TAMPA, Fla. (WFLA) — While COVID-19 cases remain high, some facilities in Florida are reporting a slight drop in hospitalizations. Gov. Ron DeSantis says that’s due to monoclonal antibody treatments that are now widely available across the state.
The recent fourth wave of coronavirus in Florida led to shortages of hospital beds and staff. But there’s a sliver of good news this week.
Federal data analyzed by the Florida Hospital Association shows there’s been a nearly 10% drop in the number of COVID-19 hospitalizations in the past seven days.
Gov. DeSantis says it’s likely the impact of the state’s 21 monoclonal antibody treatment sites.
“We’re over 30,000 treatments in the state of Florida,” he said.
At news conferences across Florida on Monday, DeSantis shared stories of families and individuals who received the treatment and recovered.
One of the stories was of Toma Dean, the subject of a viral photo who was seen doubled over in pain at a state treatment site. Two weeks later, alongside Gov. DeSantis in Jacksonville, the mother of two encouraged others to consider the treatment.
“I was heading for an ICU bed… there’s not a doubt in my mind,” Toma said. “I received Regeneron and within about 24 to 36 hours, I knew I was going to make it.“
Critics have said the governor pushed the treatment more vocally than the vaccine. It’s a claim the governor continues to reject.
“You’re less likely to have a severe symptomatic illness if you’re vaccinated,” Gov. DeSantis said in Jacksonville Monday. “If you’re infected, you’re much less likely to… go to the state of hospitalization or death, if you get a monoclonal antibody treatment.”
Gov. DeSantis has come under fire for banning mask mandates in schools too. Last week, a judge rejected Gov. DeSantis’ ban on mask mandates. For now, school districts can require students to wear masks.
During his Jacksonville news conference, the governor said the ruling would be appealed.
“It is a low risk, it remains a low risk for students,” he said.

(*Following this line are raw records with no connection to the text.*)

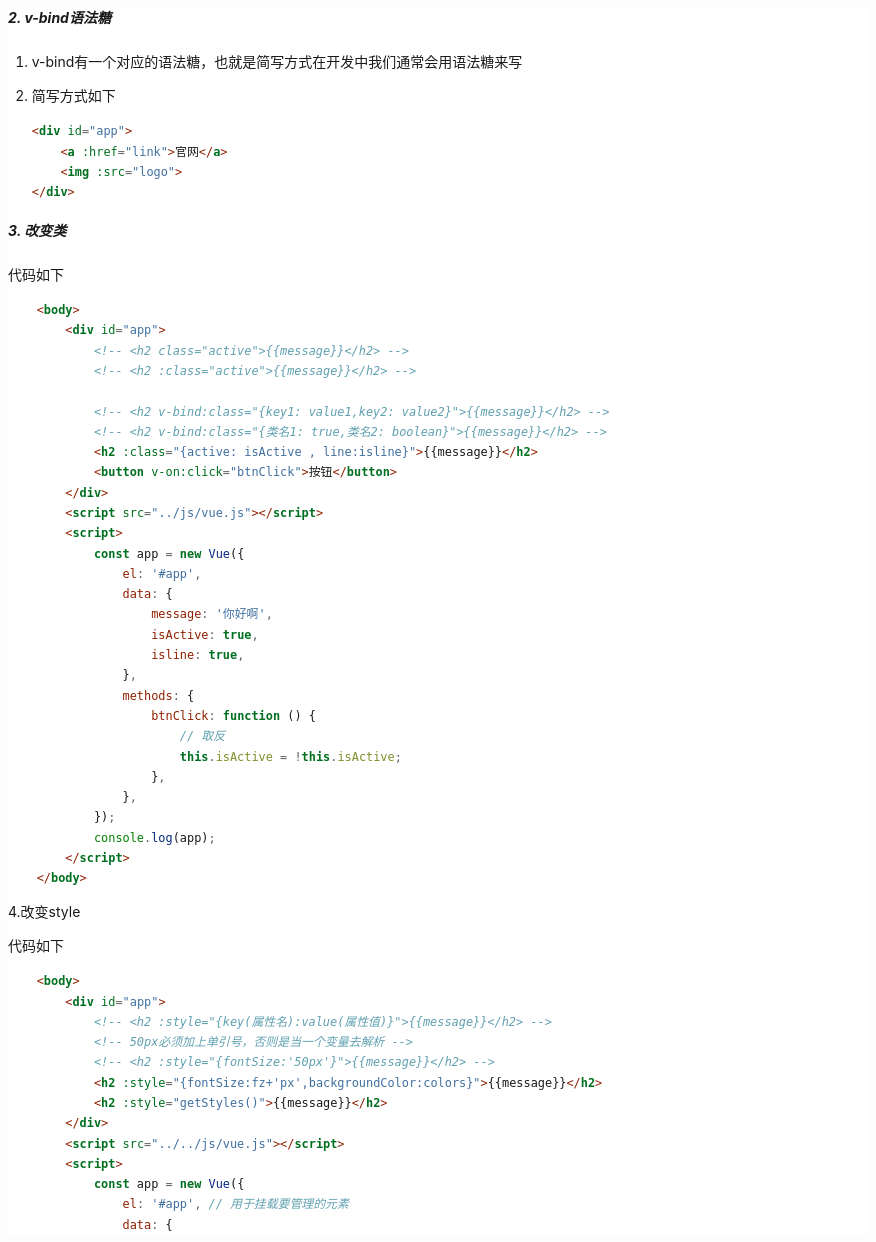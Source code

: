 ##### 2. v-bind语法糖

1. v-bind有一个对应的语法糖，也就是简写方式在开发中我们通常会用语法糖来写

2. 简写方式如下

   ```html
   <div id="app">
       <a :href="link">官网</a>
       <img :src="logo">
   </div>
   ```


##### 3. 改变类

代码如下

```html
	<body>
		<div id="app">
			<!-- <h2 class="active">{{message}}</h2> -->
			<!-- <h2 :class="active">{{message}}</h2> -->

			<!-- <h2 v-bind:class="{key1: value1,key2: value2}">{{message}}</h2> -->
			<!-- <h2 v-bind:class="{类名1: true,类名2: boolean}">{{message}}</h2> -->
			<h2 :class="{active: isActive , line:isline}">{{message}}</h2>
			<button v-on:click="btnClick">按钮</button>
		</div>
		<script src="../js/vue.js"></script>
		<script>
			const app = new Vue({
				el: '#app',
				data: {
					message: '你好啊',
					isActive: true,
					isline: true,
				},
				methods: {
					btnClick: function () {
                        // 取反
						this.isActive = !this.isActive;
					},
				},
			});
			console.log(app);
		</script>
	</body>
```

4.改变style

代码如下

```html
	<body>
		<div id="app">
			<!-- <h2 :style="{key(属性名):value(属性值)}">{{message}}</h2> -->
			<!-- 50px必须加上单引号，否则是当一个变量去解析 -->
			<!-- <h2 :style="{fontSize:'50px'}">{{message}}</h2> -->
			<h2 :style="{fontSize:fz+'px',backgroundColor:colors}">{{message}}</h2>
			<h2 :style="getStyles()">{{message}}</h2>
		</div>
		<script src="../../js/vue.js"></script>
		<script>
			const app = new Vue({
				el: '#app', // 用于挂载要管理的元素
				data: {
```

According to Gov. DeSantis, the data shows while the delta variant is more contagious, it’s not more dangerous for children. With some in the medical community split on this, 8 On your Side Investigator Mahsa Saeidi asked the governor what data he’s using to make these decisions.
“The American Academy of Pediatrics recently acknowledged… that there’s no evidence that they’ve seen that delta is more impactful on kids than the prior variants,” Gov. DeSantis said.
The governor was referring to recent comments made by the vice chair of the Committee on Infectious Diseases for the American Academy of Pediatrics.
“CDC actually in their briefing last week said… COVID-positive patients who are under 18 in hospitals is no different in terms of the proportion, than it’s been throughout the entire pandemic,” said DeSantis.
In a White House briefing, Centers for Disease Control and Prevention Director Rochelle Walensky said the hospitalization rates that we’re seeing with children right now are similar to prior surges.
“But you know as these new things come… parents understandably have questions but we’ve not seen any major changes in terms of that.”
The governor said there’s been an increase in the number of reported COVID infections in school-aged kids due to a recent increase in testing, but said most cases are mild.
Meanwhile, in the school mask lawsuit trial, a witness for the plaintiffs claimed the delta variant does lead to more severe illness for all ages.
The CDC and AAP both recommend universal indoor masking by all students age two and older.